## THE PROBLEM
Only the lines below between the ones containing "Source code" and "Now we will", inclusive, are to be reproduced, each exactly as it stands.

Collected data:
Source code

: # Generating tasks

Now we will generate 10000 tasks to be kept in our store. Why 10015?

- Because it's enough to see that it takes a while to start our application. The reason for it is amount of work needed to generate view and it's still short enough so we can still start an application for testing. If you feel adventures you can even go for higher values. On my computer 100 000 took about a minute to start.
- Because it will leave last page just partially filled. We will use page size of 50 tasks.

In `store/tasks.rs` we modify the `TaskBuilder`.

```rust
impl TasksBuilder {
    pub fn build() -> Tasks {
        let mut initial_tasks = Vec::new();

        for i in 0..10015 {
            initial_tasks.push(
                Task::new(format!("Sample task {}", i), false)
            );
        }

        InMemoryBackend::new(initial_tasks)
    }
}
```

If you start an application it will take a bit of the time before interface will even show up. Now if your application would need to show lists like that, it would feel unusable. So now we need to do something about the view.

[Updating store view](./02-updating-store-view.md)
--
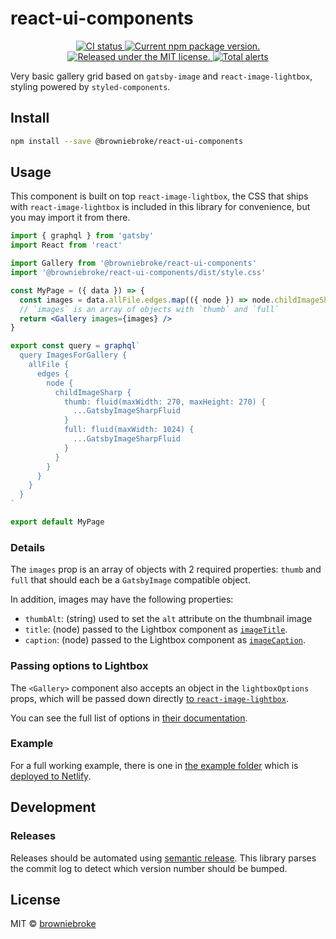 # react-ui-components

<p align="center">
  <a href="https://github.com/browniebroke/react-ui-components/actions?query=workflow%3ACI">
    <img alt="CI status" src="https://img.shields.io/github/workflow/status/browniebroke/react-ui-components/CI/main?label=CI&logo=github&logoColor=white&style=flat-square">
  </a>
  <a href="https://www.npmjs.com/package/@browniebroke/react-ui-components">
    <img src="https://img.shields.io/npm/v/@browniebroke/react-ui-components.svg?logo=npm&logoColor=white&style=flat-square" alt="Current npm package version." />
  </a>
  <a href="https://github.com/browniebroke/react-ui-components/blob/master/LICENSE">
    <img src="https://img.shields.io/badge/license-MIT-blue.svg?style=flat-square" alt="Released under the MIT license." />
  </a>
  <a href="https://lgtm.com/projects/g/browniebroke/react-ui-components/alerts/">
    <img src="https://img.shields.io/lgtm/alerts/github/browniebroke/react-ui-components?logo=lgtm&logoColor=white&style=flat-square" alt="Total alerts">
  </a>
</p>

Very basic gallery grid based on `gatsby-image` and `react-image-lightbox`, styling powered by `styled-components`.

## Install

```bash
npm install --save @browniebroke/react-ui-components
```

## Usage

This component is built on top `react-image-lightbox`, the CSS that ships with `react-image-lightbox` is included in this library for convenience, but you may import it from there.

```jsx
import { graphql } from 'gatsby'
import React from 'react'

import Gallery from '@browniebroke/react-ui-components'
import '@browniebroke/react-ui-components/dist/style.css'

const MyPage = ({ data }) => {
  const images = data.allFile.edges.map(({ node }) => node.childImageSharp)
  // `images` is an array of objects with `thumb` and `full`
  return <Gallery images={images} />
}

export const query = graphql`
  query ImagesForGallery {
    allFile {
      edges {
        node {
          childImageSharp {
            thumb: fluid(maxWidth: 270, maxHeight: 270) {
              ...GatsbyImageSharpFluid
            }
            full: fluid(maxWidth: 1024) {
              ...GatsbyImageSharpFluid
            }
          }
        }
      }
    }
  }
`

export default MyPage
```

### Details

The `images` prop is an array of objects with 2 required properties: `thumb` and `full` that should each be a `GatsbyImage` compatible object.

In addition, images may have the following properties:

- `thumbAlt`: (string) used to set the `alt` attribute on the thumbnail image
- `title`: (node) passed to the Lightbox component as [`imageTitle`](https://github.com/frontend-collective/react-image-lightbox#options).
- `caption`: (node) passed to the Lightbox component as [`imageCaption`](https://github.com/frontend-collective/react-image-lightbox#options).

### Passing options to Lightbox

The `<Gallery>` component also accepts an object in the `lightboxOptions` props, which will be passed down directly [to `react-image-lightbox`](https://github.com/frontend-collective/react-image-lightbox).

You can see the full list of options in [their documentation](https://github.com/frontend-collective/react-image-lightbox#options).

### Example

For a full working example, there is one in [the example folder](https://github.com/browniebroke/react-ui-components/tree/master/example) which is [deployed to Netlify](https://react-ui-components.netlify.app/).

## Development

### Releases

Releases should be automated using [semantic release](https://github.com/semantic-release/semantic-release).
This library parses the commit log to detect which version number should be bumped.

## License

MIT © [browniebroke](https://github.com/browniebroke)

## TASK ANSWER
Source code

: # Generating tasks

Now we will generate 10000 tasks to be kept in our store. Why 10015?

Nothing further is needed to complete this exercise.